Recent exhibitions include Fragments Of Reality at Vin Vin Gallery, Vienna, Austria (group show, 2025), Gallery LVS, Seoul, South Korea (group show, 2025), Fragments, The Art Reporter, at The John Lennon House, LA, USA, (group show, 2024), Light Of Winter, Perrotin Gallery, New York, USA (group show, 2024), and All Blues, The Art Reporter, at Invisible Dynamics, LA, USA (group show, 2024).

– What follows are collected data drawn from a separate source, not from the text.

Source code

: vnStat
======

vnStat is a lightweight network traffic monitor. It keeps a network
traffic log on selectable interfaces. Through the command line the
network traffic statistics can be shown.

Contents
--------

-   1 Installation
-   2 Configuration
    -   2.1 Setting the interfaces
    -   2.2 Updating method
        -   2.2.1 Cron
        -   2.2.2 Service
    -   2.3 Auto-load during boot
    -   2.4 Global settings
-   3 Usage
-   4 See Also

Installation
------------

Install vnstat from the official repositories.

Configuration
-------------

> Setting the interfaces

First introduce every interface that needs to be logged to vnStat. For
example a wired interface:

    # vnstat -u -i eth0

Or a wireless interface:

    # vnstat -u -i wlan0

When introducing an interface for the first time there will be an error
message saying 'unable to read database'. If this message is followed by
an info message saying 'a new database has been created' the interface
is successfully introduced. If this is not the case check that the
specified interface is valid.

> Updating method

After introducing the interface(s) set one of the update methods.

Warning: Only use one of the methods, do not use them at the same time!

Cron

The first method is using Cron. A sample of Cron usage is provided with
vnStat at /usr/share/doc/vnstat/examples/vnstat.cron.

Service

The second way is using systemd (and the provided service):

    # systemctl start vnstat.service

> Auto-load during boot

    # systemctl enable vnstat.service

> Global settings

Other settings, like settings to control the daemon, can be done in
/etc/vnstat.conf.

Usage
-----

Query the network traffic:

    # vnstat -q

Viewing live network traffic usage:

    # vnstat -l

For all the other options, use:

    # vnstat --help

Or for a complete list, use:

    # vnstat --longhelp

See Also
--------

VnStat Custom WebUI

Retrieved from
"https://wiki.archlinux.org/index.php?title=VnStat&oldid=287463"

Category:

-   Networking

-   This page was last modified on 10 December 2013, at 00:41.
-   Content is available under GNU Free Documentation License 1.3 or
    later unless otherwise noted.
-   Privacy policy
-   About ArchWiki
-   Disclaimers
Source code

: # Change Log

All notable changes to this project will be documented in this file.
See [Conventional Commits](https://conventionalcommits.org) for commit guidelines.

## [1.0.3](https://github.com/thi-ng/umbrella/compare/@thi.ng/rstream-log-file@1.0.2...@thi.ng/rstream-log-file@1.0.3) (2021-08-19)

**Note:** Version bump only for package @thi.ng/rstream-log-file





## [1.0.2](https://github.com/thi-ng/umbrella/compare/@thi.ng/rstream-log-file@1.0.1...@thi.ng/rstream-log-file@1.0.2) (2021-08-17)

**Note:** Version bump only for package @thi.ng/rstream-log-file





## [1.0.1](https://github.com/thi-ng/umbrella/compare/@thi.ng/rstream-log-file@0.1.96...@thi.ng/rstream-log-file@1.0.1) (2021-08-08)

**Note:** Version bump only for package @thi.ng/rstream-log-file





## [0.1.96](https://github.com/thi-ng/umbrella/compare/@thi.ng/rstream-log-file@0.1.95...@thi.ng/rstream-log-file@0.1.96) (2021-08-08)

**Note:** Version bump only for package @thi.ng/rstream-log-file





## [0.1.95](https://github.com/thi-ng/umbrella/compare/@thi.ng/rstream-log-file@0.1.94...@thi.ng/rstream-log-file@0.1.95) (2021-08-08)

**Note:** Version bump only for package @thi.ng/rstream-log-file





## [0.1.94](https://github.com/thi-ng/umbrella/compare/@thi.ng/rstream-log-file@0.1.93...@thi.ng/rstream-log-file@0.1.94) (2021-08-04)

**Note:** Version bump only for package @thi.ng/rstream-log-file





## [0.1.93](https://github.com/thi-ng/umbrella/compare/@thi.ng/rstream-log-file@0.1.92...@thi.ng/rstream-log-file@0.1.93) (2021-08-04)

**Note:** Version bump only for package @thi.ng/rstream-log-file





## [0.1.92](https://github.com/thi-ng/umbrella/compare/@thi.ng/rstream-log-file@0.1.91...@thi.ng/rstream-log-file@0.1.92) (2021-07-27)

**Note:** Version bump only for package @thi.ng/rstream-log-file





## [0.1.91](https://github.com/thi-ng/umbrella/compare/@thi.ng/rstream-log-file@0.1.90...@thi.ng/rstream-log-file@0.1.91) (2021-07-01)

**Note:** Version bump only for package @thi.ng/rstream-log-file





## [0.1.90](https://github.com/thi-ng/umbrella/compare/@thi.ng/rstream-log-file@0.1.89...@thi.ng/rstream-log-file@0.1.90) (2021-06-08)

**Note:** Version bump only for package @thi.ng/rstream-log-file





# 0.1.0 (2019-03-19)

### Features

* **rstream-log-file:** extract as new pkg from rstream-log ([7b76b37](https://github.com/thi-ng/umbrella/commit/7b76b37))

Artist Statement, June 2025
My paintings explore the metaphorical potential of motifs such as waves, fire, tunnels, speed or movement, to express a layered interpretation of themes such as temporality, digital experience, or fear and desire. As they do so, they shift ambiguously between abstraction and figuration. I use the dispersion and converging of dots to create forms. My technique alludes to a reframing of the quality of dissolution evident in pointillism within the context of ‘the digital’. For ‘dots’ read ‘pixels’. A sense of borderless immersion and illusory collapse underpins the idyllic scenes I depict. I want to recreate the feeling of a floor giving way beneath our feet, of a moments doubt or uncertainty, of digital veils falling away to reveal reality.
At their heart, my work proposes we are an imperfect ‘part of’ everything, rather than an ideal presented ‘apart from’ all else. My paintings ask for a viewer to ‘step in and out’. This request acknowledges the influence of Op art artists such as Bridget Riley and their use of scale, repetition, and rhythm. Unlike my previous abstractions, which were harmonious in their rhythms and compositional elements, recent paintings show a clash of curves and straight lines, with more than one momentum present. I am seeking a combination of the illusion of movement and stillness, and an embodiment of the importance of time in my work and process. The relationship between my subject matter, and the slow process of making and viewing inherent in painting, is now more central to my art practice. The visceral, raw quality of speed and movement feels at odds with the secondary, screen-based quality of modern life. My semi-abstract forms are infused with a sense of jeopardy – of falling into the void of exposure or entrapment. I see my paintings as personal, intimate interpretations of the abstracted, universal and grandiose. I am looking for a poetic, layered encounter that directs the viewer but leaves room for interpretation.